Proteoglycans (mucoproteins) are large complexes (>107 Da) of protein and mucopolysaccharide found in bacterial cell walls and in the extracellular space in connective tissue. Their sugar units often have sulfate groups, which makes them highly hydrated. This, coupled with their lengths (> 1000 units), produces solutions of high viscosity. Proteoglycans act as lubricants and shock absorbers in extracellular spaces.

Lipid-linked proteins have a covalently attached lipid component. This is usually a fatty acyl (e.g. myristoyl or palmitoyl) or isoprenoid (e.g. farnesyl or geranylgeranyl) group. These groups serve to anchor the proteins in membranes through hydrophobic interactions with the membrane lipids and also promote protein–protein associations.

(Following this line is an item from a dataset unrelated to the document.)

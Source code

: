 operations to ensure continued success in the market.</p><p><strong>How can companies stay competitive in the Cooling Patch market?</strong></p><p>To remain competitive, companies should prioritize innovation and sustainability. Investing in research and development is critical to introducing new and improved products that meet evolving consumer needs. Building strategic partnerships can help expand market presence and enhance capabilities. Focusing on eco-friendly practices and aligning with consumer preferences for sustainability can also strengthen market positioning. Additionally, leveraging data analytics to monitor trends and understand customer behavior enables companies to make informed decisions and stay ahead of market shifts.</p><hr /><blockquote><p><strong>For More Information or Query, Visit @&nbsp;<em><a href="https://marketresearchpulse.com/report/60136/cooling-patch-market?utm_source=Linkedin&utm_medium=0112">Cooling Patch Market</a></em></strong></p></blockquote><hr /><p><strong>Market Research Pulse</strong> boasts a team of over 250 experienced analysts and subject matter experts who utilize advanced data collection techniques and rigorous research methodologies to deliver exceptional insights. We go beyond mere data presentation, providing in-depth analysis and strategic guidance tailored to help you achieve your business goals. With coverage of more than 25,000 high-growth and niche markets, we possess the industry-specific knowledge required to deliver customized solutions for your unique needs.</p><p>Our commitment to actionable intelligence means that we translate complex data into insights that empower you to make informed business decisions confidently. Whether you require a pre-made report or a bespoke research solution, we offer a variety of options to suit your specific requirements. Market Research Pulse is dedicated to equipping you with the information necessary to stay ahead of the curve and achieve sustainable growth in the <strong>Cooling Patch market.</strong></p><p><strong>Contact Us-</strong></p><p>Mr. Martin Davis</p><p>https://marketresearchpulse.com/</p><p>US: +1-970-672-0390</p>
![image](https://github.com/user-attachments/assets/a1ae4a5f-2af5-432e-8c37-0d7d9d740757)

In lipoproteins, the lipids and proteins are linked noncovalently. Because lipids are poorly soluble in water, they are transported in the blood as lipoproteins. These are basically particles of triglycerides and cholesterol esters coated with a layer of phospholipids, cholesterol and protein (the apolipoproteins). The structures of the apolipoproteins are such that their hydrophobic amino acids face towards the lipid interior of the particles while the charged and polar amino acids face outwards into the aqueous environment. This renders the particles soluble.

Glycolipids, which include cerebrosides and gangliosides, have covalently linked lipid and carbohydrate components, and are especially abundant in the membranes of brain and nerve cells.